----- Supplied material

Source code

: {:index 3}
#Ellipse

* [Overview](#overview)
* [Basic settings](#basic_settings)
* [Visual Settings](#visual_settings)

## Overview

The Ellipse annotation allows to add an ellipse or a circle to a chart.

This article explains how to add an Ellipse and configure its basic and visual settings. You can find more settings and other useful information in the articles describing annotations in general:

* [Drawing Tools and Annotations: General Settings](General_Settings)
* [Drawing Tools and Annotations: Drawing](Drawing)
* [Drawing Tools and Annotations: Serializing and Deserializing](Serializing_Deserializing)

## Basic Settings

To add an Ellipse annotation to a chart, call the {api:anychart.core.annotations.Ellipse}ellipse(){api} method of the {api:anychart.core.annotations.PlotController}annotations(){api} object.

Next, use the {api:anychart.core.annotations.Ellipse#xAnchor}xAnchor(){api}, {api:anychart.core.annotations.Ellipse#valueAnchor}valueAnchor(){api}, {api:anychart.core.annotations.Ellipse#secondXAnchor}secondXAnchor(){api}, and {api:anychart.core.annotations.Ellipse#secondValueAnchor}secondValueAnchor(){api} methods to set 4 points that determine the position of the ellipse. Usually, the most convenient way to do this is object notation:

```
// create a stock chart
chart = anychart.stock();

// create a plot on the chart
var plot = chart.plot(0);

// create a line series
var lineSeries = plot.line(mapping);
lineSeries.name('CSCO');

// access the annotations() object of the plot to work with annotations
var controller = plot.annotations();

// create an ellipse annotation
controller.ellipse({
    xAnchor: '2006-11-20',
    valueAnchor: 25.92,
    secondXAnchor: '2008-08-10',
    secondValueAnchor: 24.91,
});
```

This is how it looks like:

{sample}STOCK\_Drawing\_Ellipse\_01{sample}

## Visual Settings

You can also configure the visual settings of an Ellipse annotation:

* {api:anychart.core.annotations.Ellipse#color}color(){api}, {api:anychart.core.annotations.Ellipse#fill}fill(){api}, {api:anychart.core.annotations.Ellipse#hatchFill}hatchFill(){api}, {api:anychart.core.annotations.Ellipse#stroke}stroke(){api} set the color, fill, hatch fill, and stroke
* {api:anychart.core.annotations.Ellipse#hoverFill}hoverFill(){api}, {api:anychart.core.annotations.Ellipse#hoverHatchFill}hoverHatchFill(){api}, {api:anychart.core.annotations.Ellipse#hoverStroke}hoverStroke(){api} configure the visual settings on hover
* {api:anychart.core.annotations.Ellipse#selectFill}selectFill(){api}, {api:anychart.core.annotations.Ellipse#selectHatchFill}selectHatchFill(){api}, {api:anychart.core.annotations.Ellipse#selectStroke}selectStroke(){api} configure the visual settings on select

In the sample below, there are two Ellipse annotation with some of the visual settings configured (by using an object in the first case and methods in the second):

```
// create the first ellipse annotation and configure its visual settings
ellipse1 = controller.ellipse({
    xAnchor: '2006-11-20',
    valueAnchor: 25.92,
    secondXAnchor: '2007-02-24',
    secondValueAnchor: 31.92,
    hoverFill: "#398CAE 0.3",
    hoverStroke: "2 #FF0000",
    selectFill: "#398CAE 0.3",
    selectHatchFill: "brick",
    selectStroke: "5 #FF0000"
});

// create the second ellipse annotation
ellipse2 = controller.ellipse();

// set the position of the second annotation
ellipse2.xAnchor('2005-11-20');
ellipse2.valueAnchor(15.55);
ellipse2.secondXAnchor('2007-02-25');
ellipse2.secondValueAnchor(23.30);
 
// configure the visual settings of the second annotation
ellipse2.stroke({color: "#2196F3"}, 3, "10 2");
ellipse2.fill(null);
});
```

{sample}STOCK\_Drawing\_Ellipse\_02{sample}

----------

### Task
From the entries above, list each line with "hoverStroke" in it.

### Answer for the task
* {api:anychart.core.annotations.Ellipse#hoverFill}hoverFill(){api}, {api:anychart.core.annotations.Ellipse#hoverHatchFill}hoverHatchFill(){api}, {api:anychart.core.annotations.Ellipse#hoverStroke}hoverStroke(){api} configure the visual settings on hover
    hoverStroke: "2 #FF0000",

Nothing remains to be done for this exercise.